**What to do**
Read the listing and extract each line that includes the word "teksten".

===== Material supplied

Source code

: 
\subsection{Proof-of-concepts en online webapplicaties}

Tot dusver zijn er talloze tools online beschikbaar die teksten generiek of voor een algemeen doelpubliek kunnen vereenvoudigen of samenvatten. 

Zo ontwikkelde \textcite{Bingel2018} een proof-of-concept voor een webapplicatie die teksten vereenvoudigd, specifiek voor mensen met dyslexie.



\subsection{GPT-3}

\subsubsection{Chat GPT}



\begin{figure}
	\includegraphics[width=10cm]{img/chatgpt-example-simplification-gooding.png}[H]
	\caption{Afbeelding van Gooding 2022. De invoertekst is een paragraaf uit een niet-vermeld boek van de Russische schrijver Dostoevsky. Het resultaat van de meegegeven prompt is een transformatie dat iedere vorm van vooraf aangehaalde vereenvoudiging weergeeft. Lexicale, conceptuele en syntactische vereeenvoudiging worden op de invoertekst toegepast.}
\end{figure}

==========

**Solution to the exercise**
Tot dusver zijn er talloze tools online beschikbaar die teksten generiek of voor een algemeen doelpubliek kunnen vereenvoudigen of samenvatten. 
Zo ontwikkelde \textcite{Bingel2018} een proof-of-concept voor een webapplicatie die teksten vereenvoudigd, specifiek voor mensen met dyslexie.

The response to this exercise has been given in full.